Saudi Press

Saudi Arabia and the world
Friday, Aug 22, 2025

Hong Kong Airlines crisis shows city must reform aviation policy says Qantas boss, as experts express doubt over future investment in struggling carrier

Australian airline’s CEO Alan Joyce says his company will not revisit putting money into Hong Kong carrier
The near collapse of Hong Kong Airlines highlights the need to reform the city’s aviation policy, a top airline chief has said.

In the wake of the carrier’s last-minute bailout by its Chinese owners, Alan Joyce, the Qantas CEO, said reforms were needed to create a “level playing field” in Hong Kong, where Cathay Pacific is seen as having an unfair advantage.

Qantas had its fingers burnt by the city’s Air Licensing Transport Authority in 2015 when its budget airline, Jetstar Hong Kong, was denied a licence by the authority, which also determined the fate of Hong Kong Airlines, the only local competitor to Cathay.
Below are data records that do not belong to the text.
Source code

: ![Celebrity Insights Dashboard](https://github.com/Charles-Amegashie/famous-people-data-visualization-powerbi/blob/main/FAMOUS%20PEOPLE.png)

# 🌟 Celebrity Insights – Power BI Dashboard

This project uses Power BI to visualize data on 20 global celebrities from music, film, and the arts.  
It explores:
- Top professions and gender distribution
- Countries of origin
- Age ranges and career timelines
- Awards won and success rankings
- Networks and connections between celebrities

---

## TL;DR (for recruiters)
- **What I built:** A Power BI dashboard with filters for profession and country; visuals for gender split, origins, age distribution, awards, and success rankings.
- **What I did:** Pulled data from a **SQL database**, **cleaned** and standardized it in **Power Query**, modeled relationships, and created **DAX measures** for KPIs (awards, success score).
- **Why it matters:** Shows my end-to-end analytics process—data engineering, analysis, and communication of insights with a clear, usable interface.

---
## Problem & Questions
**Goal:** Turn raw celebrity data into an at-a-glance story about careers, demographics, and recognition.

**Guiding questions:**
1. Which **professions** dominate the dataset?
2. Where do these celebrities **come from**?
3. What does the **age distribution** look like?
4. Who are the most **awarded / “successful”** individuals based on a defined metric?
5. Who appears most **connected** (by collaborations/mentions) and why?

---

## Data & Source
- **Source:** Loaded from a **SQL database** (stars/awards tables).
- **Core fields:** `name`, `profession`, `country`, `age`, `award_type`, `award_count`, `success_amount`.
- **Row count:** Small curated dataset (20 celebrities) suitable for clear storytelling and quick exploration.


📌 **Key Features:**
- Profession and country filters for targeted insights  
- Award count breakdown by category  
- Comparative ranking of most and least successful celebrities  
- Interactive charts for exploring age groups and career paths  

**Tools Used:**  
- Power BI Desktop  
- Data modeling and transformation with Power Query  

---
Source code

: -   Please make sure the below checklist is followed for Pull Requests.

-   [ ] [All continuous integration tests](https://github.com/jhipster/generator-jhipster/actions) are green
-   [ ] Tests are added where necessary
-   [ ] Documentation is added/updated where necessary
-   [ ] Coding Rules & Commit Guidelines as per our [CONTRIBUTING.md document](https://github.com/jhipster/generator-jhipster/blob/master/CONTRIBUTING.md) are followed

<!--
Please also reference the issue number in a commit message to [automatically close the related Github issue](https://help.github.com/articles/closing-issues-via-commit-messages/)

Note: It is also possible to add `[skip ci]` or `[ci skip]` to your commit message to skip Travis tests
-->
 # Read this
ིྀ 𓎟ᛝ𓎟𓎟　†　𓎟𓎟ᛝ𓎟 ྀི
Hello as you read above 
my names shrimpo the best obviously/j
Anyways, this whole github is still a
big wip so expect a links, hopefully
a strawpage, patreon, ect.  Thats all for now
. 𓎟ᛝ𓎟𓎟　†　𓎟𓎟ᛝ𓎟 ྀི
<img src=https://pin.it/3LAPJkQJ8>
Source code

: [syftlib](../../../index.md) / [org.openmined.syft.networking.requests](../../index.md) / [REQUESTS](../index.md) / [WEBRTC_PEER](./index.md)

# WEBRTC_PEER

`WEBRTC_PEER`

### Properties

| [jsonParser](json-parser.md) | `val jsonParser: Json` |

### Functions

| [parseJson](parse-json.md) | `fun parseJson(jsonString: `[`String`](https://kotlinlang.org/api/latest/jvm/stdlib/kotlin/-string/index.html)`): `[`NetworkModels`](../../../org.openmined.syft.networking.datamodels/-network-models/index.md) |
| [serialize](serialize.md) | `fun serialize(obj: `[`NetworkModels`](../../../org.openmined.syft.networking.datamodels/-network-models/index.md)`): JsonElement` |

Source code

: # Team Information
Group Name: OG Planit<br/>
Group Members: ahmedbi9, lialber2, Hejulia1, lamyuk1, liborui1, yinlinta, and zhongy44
Joyce said the airline would “not revisit the possibility of investing in a Hong Kong carrier”, and called for licensing rules to be revamped to ensure healthy competition.

“We qualified for being a Hong Kong-based airline, more than Cathay did,” he said. “That was not allowed to happen at the time which was wrong. There should be a level playing field. The rules should be the rules, and people should have been allowed to do it.”

Since the Jetstar ruling, the Australian airline has doubled down on its Singapore base, where it is now the second largest airline at Changi Airport, behind the city’s flag carrier, and is ideally placed to capture the huge growth in air travel forecast in the region in the next 20 years.

Given the decision in 2015, experts doubt whether foreign airlines would have wanted to invest in HKA, given the hurdles they must overcome, one of which is how a company qualifies to be a local airline.

Four years ago, the ALTA said the budget carrier did not qualify, as its key business decisions were not made in Hong Kong, but Australia, where Jetstar is headquartered.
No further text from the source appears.